Wednesday, August 19, 2015

Persistence definitely pays off..........

I haven't written much about ancestors that I don't have a lot of information on but a package arrived in the mail today that made me decide this was a good topic.

I wrote last year about my maternal grandmother's family tree and her handwritten tree.  One of the pages was just a drawn out tree that showed that her mother's (Minnie) mother Augusta Muche Comstock (wife of George Delmer Comstock) - it lists that Augusta's mother was "Minnie Schuman" and her father "August Muche".  I had nothing further until I found what I figured was the ship log (based on age and families in Allegan MI):
"Ann & Lizzy 06/15/1866" - Schumann family bottom right

I found a researcher in Allegan that was willing to do some lookups for me (in the link I wrote a little about her).  In 3 packets of information she found so much information for me regarding the Schumann family, even getting information about my 3rd great grandmother "Minnie", proving her mother was Beate Monties Schumann.  I started researching the descendants of Beate and traced several of the families, eventually finding a woman named Nancy in Maryland, who's great grandfather William Frederick Schumann was one of Minnie's brothers.  I emailed her in early 2006, letting her know how we were distantly related, and asking her if she had any photos.  I got a response back 4/29/2006 indicating that she had photos from when her grandparents house was cleaned out but that her grandma's 2 sisters lived there for awhile and all the photos were mixed together.  She wasn't sure how much help she could be but when she had time she'd be in touch.

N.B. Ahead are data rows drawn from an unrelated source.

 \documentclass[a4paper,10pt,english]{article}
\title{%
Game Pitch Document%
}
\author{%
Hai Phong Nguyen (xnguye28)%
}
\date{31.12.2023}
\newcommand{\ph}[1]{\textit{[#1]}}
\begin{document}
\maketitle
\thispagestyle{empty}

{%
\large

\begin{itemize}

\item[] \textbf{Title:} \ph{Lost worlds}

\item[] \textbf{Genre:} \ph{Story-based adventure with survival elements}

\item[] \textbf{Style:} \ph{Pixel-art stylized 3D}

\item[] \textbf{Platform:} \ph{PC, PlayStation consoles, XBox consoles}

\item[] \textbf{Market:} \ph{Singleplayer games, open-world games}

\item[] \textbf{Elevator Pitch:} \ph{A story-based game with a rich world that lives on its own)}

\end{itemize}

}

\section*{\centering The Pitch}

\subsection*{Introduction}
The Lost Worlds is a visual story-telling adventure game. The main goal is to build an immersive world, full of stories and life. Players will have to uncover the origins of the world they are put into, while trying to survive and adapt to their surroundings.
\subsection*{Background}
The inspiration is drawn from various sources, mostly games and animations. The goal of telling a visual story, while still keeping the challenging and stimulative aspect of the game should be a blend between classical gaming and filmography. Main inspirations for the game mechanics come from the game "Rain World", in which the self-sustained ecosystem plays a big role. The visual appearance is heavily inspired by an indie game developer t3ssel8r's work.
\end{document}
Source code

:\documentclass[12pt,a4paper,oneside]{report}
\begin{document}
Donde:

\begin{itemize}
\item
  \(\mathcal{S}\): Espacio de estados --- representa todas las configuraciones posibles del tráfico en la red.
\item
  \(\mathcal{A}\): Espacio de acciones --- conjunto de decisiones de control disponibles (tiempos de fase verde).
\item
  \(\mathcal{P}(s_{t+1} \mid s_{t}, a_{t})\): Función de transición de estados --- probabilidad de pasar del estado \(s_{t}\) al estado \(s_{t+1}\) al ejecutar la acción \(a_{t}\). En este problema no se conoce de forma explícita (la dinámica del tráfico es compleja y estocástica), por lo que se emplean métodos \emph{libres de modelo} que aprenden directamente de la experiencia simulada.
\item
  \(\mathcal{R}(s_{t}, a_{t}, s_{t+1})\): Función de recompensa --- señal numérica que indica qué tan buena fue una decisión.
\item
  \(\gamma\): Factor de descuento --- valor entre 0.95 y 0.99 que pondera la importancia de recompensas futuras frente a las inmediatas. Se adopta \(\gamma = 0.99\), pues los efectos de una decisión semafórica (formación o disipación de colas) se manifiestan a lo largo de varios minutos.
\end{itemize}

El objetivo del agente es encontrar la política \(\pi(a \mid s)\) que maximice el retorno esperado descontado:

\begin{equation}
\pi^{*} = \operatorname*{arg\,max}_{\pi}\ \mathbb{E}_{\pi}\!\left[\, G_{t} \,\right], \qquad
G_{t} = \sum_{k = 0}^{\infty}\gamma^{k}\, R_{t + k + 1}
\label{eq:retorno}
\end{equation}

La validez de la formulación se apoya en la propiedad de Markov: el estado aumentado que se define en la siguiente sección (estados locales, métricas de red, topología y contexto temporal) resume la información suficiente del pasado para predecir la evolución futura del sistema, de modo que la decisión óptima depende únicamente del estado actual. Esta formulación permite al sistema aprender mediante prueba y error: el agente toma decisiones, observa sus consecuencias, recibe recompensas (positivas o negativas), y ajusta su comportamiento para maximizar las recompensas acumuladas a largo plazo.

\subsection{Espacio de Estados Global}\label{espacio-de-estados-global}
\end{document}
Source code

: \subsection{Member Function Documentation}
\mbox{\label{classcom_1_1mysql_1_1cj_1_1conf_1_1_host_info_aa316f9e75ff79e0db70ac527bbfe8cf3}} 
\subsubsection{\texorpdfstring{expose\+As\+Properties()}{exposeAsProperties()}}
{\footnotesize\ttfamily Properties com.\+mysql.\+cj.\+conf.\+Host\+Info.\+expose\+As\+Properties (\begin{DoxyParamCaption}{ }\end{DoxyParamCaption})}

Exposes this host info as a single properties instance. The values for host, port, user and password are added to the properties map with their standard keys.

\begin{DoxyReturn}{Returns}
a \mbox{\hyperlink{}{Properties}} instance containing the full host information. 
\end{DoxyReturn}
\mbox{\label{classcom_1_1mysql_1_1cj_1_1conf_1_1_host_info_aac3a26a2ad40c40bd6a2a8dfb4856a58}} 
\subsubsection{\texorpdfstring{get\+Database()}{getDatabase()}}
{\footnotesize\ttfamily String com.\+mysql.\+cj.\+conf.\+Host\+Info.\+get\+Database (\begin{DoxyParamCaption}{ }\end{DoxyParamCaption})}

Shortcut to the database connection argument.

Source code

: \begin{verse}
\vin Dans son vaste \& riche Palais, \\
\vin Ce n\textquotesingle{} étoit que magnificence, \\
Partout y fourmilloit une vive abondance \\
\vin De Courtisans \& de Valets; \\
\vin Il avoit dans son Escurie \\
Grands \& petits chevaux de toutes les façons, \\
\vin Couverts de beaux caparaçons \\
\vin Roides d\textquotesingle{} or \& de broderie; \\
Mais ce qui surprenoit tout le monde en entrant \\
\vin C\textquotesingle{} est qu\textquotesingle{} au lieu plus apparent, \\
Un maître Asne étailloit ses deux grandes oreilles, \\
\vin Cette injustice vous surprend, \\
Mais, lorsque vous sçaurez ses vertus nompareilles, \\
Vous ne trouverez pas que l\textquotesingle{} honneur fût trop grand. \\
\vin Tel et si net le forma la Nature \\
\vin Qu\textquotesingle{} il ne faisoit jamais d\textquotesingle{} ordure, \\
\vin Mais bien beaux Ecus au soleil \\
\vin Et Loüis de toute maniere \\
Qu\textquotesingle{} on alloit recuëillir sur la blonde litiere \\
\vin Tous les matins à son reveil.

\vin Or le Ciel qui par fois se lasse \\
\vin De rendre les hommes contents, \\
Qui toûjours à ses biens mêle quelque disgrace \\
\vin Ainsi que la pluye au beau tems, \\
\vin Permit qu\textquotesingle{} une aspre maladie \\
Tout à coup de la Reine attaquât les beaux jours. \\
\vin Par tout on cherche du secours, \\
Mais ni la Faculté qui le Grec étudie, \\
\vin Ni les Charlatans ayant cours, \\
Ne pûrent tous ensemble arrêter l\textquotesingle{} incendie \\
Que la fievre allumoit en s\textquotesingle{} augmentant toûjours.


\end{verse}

Fast forward to 7/21/2012 and I get an email from Nancy with the photo of William Schumann and also a photo of Beate!  This sure cemented my reasoning when I tell people why I won't leave my current cable provider (losing this email address that's out there on so many genealogy tangents would cost me).  Writing on the back proves the connection and adds the name of a son Michael that I hadn't been able to track:
Beate Monties Schumann 1806-1887
 This gives me a photo of a 4th great grandmother that I don't have a photo of their child (Minnie, my 3rd great grandmother).  I blogged before about unidentified photos that I believe to be of the Schumann family and may even have Minnie in them but so far nothing.  I even emailed the photo to the Allegan County Historical Society and got no response (which is a shame, a response would have been nice).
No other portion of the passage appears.